Mike Foote, STAR’s attorney, said that the petitioners all live and recreate in the area, with some having children and jobs in the CAP.
“There is something that is not right about it,” Foote said, referring to the CAP. “It is not protective.”
Crestone Resources, a subsidiary of Denver-based Civitas Resources, one of state’s largest oil and gas producers, is proposing a comprehensive area plan to drill up to 166 horizontal wells on 32,000 acres of state and private land.
The CAPs were added to the commission’s revised rules as a way to better assess, coordinate and manage the cumulative impacts of large-scale drilling plans.
As part of the Lowry Ranch CAP, Crestone has committed to using a suite of “best management practices” to reduce emission and wastes and lessen impacts on the surrounding areas.
Julie Murphy, the ECMC director, has recommended that the commission approve the CAP.
About 26,000 acres of the 32,000 acres in the Crestone CAP are state holdings overseen by the Colorado State Land Board.

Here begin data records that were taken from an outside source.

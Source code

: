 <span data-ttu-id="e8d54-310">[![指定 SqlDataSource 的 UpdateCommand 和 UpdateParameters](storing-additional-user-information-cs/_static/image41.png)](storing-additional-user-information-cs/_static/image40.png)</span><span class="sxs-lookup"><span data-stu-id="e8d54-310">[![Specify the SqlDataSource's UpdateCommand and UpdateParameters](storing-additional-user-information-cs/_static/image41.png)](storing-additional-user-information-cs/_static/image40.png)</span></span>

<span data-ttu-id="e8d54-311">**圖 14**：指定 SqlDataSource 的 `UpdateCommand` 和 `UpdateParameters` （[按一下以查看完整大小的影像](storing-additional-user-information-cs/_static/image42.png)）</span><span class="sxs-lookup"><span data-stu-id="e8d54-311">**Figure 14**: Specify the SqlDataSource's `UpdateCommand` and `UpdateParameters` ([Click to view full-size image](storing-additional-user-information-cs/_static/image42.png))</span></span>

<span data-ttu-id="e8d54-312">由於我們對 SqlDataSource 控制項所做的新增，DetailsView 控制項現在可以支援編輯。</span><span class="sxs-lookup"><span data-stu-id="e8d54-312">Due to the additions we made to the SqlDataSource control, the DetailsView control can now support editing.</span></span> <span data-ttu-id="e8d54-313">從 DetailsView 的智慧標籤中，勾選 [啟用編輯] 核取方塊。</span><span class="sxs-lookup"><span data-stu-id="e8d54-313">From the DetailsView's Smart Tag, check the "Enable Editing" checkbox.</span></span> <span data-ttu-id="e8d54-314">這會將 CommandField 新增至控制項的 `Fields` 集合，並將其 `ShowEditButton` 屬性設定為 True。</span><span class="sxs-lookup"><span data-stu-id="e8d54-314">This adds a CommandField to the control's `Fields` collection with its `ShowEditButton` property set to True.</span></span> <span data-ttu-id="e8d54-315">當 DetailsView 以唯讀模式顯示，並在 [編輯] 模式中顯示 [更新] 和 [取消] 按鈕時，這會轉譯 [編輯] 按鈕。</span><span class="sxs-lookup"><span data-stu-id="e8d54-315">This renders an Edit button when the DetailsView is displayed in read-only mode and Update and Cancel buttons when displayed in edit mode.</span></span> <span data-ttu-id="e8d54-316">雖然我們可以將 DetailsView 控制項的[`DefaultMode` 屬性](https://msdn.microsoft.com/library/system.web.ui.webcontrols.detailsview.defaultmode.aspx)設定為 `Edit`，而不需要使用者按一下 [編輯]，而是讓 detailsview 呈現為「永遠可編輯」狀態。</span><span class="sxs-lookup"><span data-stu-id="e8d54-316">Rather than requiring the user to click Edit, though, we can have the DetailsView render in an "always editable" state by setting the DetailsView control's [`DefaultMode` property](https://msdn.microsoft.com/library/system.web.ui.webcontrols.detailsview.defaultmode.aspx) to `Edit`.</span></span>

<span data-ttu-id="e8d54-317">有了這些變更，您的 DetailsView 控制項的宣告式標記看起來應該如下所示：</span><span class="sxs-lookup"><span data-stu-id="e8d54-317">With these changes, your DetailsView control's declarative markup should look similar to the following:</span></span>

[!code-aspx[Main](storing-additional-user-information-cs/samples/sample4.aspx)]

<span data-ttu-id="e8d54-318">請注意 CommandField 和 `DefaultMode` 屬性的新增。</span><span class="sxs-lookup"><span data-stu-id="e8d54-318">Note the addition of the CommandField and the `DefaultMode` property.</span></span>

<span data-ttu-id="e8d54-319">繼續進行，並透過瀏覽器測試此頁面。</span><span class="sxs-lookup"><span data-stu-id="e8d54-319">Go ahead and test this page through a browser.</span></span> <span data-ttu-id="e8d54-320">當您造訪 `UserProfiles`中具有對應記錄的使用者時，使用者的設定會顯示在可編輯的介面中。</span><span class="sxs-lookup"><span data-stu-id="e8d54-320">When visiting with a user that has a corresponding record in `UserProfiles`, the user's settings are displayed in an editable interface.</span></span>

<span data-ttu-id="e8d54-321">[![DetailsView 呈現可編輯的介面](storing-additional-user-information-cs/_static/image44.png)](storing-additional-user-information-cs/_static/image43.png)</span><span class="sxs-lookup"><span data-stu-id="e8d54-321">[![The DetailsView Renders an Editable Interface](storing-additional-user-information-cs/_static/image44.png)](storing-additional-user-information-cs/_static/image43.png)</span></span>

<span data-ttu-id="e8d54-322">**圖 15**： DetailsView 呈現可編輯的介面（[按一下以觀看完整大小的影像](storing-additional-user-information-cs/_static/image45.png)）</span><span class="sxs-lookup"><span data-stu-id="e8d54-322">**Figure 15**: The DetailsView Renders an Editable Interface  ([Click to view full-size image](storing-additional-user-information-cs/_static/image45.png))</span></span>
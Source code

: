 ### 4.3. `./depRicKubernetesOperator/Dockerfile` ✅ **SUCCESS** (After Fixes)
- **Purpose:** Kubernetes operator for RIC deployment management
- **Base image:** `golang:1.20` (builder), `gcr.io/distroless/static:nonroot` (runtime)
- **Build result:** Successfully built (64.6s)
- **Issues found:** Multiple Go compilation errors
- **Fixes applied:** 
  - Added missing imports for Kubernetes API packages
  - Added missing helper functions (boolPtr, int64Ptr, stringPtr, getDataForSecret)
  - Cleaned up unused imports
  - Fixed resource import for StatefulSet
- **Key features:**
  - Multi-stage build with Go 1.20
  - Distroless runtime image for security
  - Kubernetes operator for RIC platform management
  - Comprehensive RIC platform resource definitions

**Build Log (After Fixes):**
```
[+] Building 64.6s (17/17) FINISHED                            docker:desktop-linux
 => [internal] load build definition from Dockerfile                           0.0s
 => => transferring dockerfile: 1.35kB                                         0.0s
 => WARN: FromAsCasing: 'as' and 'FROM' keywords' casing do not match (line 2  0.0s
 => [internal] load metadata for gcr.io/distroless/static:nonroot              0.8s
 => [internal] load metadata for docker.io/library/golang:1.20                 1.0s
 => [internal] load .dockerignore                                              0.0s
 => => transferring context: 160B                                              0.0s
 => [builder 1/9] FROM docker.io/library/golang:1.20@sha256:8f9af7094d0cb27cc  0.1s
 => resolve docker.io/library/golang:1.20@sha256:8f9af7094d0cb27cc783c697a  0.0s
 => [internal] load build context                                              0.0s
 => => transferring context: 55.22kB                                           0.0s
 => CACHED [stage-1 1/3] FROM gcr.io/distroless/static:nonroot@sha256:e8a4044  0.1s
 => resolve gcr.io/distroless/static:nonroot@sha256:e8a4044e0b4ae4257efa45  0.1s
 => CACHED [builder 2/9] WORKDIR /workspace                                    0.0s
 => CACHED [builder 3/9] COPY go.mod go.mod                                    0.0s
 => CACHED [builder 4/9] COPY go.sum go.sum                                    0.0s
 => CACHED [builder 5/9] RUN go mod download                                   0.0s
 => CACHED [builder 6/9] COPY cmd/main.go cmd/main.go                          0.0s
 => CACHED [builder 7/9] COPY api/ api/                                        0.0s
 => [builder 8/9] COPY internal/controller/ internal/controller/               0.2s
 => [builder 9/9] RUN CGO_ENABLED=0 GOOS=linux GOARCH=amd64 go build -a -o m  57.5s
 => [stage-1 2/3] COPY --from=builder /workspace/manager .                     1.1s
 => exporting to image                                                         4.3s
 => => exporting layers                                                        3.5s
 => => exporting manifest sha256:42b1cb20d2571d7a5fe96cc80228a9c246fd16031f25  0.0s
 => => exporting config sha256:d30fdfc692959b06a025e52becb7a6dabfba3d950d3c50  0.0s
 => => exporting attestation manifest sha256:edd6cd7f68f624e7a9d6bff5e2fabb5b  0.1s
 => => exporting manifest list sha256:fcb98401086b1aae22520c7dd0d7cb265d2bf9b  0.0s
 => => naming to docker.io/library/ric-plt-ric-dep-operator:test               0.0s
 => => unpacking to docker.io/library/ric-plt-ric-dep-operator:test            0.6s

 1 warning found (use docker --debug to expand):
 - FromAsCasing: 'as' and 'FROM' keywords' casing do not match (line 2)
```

In a presentation to the commission, Christel Koranda, the land board’s minerals director, said that Lowry Ranch was the single biggest generator of revenues among the board’s holdings having already yielded more than $200 million in payments and is projected to provide another $300 million in the coming years.
There are more than a dozen different leases on the ranch already including ones for agriculture, solar energy and oil and gas drilling. Crestone already operates 17 wells on the ranch and has paid $73 million in royalties and $137 million in bonuses, according to the land board.
The hearing, which began Tuesday, is scheduled to conclude during a second session on Friday.